Source: Philadelphia Inquirer
On Monday the Guatemalan newspaper elPeriodico shut down operations, 10 months after its founder, Jose Zamora, was arrested as part of a crackdown on opposition officials, prosecutors, judges, human rights activists, and journalists. Based in Guatemala City, ElPeriodico was renowned for its investigations revealing cases of government corruption, and was critical of President Alejandro Giammattei’s administration. Following Zamora’s arrest for alleged money laundering and influence peddling — which the Guatemalan Association of Journalists and human rights activists have called a politically motivated campaign — the paper laid off 80% of its staff and went digital-only. Zamora is currently on trial, and nine other journalists and columnists from El Periódico are under investigation for alleged obstruction of justice.
Source: Reuters
The US Supreme Court ruled against Puerto Rico's Center for Investigative Journalism (CPI) in a right-to-information case. In a 8-1 decision, the nation's highest court decided that the island territory's Fiscal Control Board did enjoy "sovereign immunity" from public records laws and did not have to provide CPI access to documents about its activities. CPI sued the Board in 2017 and had won in both US district and appellate courts before the Supreme Court rejected its case this week, ruling that Congress, which appointed the Board, had not explicitly revoked its immunity from transparency laws. "We reject in the most forceful way possible that the federal Supreme Court has made a decision that tramples on the rights of Puerto Ricans," CPI's executive director Carla Minet said in a statement. "We are facing yet another chapter of the colonial relationship between Puerto Rico and the United States, this time, with the result of hindering government transparency and accountability in our country."

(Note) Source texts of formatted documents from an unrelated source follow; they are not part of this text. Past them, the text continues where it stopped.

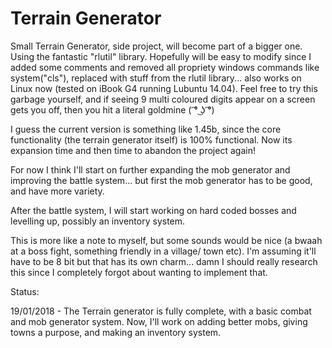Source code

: Terrain Generator
=======
Small Terrain Generator, side project, will become part of a bigger one.
Using the fantastic "rlutil" library.
Hopefully will be easy to modify since I added some comments and removed all propriety windows commands like system("cls"), replaced with stuff from the rlutil library... also works on Linux now (tested on iBook G4 running Lubuntu 14.04).
Feel free to try this garbage yourself, and if seeing 9 multi coloured digits appear on a screen gets you off, then you hit a literal goldmine ( ͡° ͜ʖ ͡°)

I guess the current version is something like 1.45b, since the core functionality (the terrain generator itself) is 100% functional. Now its expansion time and then time to abandon the project again! 


For now I think I'll start on further expanding the mob generator and improving the battle system... but first the mob generator has to be good, and have more variety.

After the battle system, I will start working on hard coded bosses and levelling up, possibly an inventory system.

This is more like a note to myself, but some sounds would be nice (a bwaah at a boss fight, something friendly in a village/ town etc). I'm assuming it'll have to be 8 bit but that has its own charm... damn I should really research this since I completely forgot about wanting to implement that.

Status:

19/01/2018 - The Terrain generator is fully complete, with a basic combat and mob generator system. Now, I'll work on adding better mobs, giving towns a purpose, and making an inventory system.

Source: Puerto Rico Center for Investigative Journalism
The Pulitzer Prizes for 2023 have been revealed. The winners include The New York Times which took the international reporting award for "unflinching coverage" of Russia’s invasion of Ukraine, including an eight-month investigation into Ukrainian deaths in the town of Bucha. The investigative reporting prize was awarded to Wall Street Journal staff who dug into financial conflicts of interest among federal officials. Other winners include Caitlin Dickerson of The Atlantic, whose work uncovered the impact of a US migration policy that forcefully separated migrant children from their parents, and who won the explanatory reporting prize, and the investigative journalist Anna Wolfe of Mississippi Today, whose reporting revealed "how a former Mississippi governor used his office to steer millions of state welfare dollars to benefit his family and friends,” who won in the local reporting category. The prize for audio reporting went to a podcast that investigated the abuse of Indigenous children at an Indian residential school in Canada, by Gimlet media.